In the 1980s, I was fortunate enough to see an exhibition of Mayakovsky’s artwork at the the Fruitmarket Gallery in Edinburgh. The exhibition was dominated by his bright, colorful posters with their (often simplistic) political messages. These fragile yellowed sheets of paper had once been displayed in shop windows or distributed to the countryside to inspire the largely illiterate Russian populace.

When he was a student in 1907, Mayakovsky claimed that he’d:

Never cared for fiction. For me it was philosophy, Hegel, natural sciences, but first and foremost, Marxism. There’d be no higher art for me than “The Foreword” by Marx.

He was expelled from college for non-payment of fees the following year. He then involved himself with the Bolsheviks—distributing leaflets, organizing meetings, and on one occasion he helped a female prisoner escape from jail. Such activities led to his eventual sentence of eleven months in prison. Here he started writing poetry and the fusion of “Revolution and poetry got entangled in [his] head and became one.”
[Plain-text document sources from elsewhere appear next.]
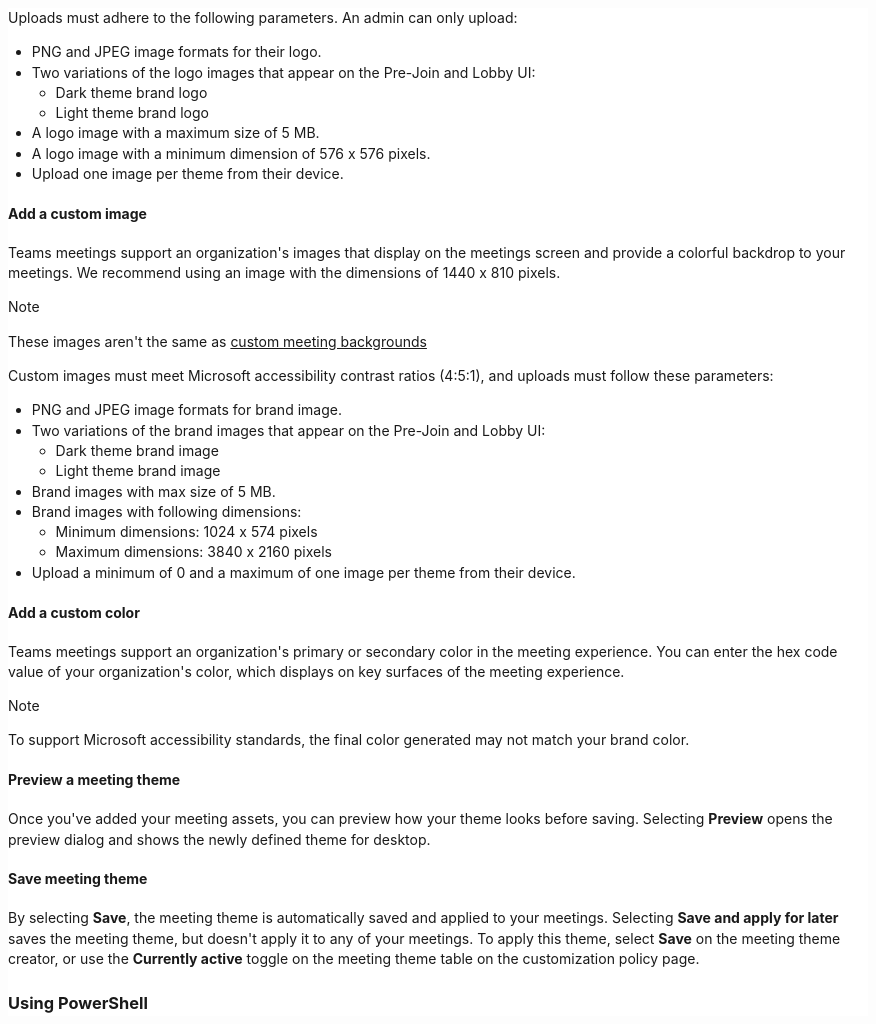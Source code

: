 Uploads must adhere to the following parameters. An admin can only upload:

- PNG and JPEG image formats for their logo.
- Two variations of the logo images that appear on the Pre-Join and Lobby UI:
  - Dark theme brand logo
  - Light theme brand logo
- A logo image with a maximum size of 5 MB.
- A logo image with a minimum dimension of 576 x 576 pixels.
- Upload one image per theme from their device.

#### Add a custom image

Teams meetings support an organization's images that display on the meetings screen and provide a colorful backdrop to your meetings. We recommend using an image with the dimensions of 1440 x 810 pixels.

> [!NOTE]
> These images aren't the same as [custom meeting backgrounds](custom-meeting-backgrounds.md)

Custom images must meet Microsoft accessibility contrast ratios (4:5:1), and uploads must follow these parameters:

- PNG and JPEG image formats for brand image.
- Two variations of the brand images that appear on the Pre-Join and Lobby UI:
  - Dark theme brand image
  - Light theme brand image
- Brand images with max size of 5 MB.
- Brand images with following dimensions:
  - Minimum dimensions: 1024 x 574 pixels
  - Maximum dimensions: 3840 x 2160 pixels
- Upload a minimum of 0 and a maximum of one image per theme from their device.

#### Add a custom color

Teams meetings support an organization's primary or secondary color in the meeting experience. You can enter the hex code value of your organization's color, which displays on key surfaces of the meeting experience.

> [!NOTE]
> To support Microsoft accessibility standards, the final color generated may not match your brand color.

#### Preview a meeting theme

Once you've added your meeting assets, you can preview how your theme looks before saving. Selecting **Preview** opens the preview dialog and shows the newly defined theme for desktop.

#### Save meeting theme

By selecting **Save**, the meeting theme is automatically saved and applied to your meetings. Selecting **Save and apply for later** saves the meeting theme, but doesn't apply it to any of your meetings. To apply this theme, select **Save** on the meeting theme creator, or use the **Currently active** toggle on the meeting theme table on the customization policy page.

### Using PowerShell
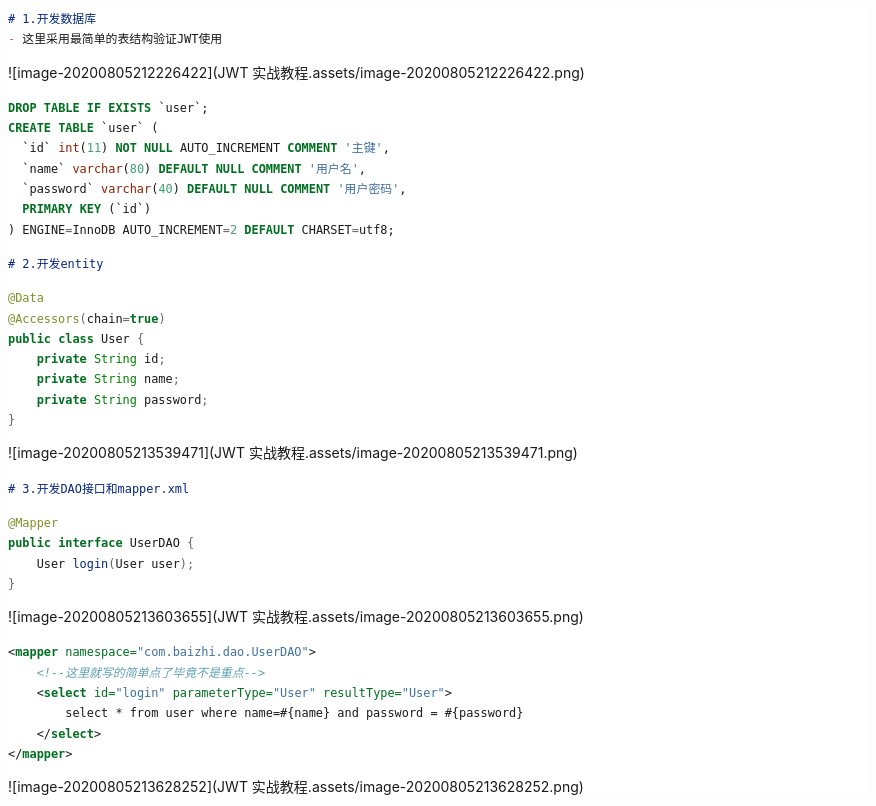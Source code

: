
 ```markdown
# 1.开发数据库
- 这里采用最简单的表结构验证JWT使用
```

![image-20200805212226422](JWT 实战教程.assets/image-20200805212226422.png)

```sql
DROP TABLE IF EXISTS `user`;
CREATE TABLE `user` (
  `id` int(11) NOT NULL AUTO_INCREMENT COMMENT '主键',
  `name` varchar(80) DEFAULT NULL COMMENT '用户名',
  `password` varchar(40) DEFAULT NULL COMMENT '用户密码',
  PRIMARY KEY (`id`)
) ENGINE=InnoDB AUTO_INCREMENT=2 DEFAULT CHARSET=utf8;
```

```markdown
# 2.开发entity
```

```java
@Data
@Accessors(chain=true)
public class User {
    private String id;
    private String name;
    private String password;
}
```

![image-20200805213539471](JWT 实战教程.assets/image-20200805213539471.png)

```markdown
# 3.开发DAO接口和mapper.xml
```

```java
@Mapper
public interface UserDAO {
    User login(User user);
}
```

![image-20200805213603655](JWT 实战教程.assets/image-20200805213603655.png)

```xml
<mapper namespace="com.baizhi.dao.UserDAO">
    <!--这里就写的简单点了毕竟不是重点-->
    <select id="login" parameterType="User" resultType="User">
        select * from user where name=#{name} and password = #{password}
    </select>
</mapper>
```

![image-20200805213628252](JWT 实战教程.assets/image-20200805213628252.png)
On his release, Mayakovsky dedicated himself to the socialist cause. Not as a revolutionary leader but as an artist producing “Socialist Art.” He performed poetry, wrote plays, disseminated political pamphlets and produced agitprop posters. His work as a playwright and poet brought him considerable success and fame. He became the leading figure among the young revolutionary writers and artists of the day.

Come the Russian Revolution, Mayakovsky saw no question on what had to be done. He embraced the revolution wholeheartedly.  In 1919, he joined the Russian State Telegraph Agency (ROSTA). Here he was responsible for designing and writing many of the now legendary political posters. Unlike many of contemporaries, Mayakovsky kept to the tradition of hand-made posters—using linocut and stencils, rather than the more clean cut graphic design of Alexander Rodchenko—though the two did later collaborate on several designs.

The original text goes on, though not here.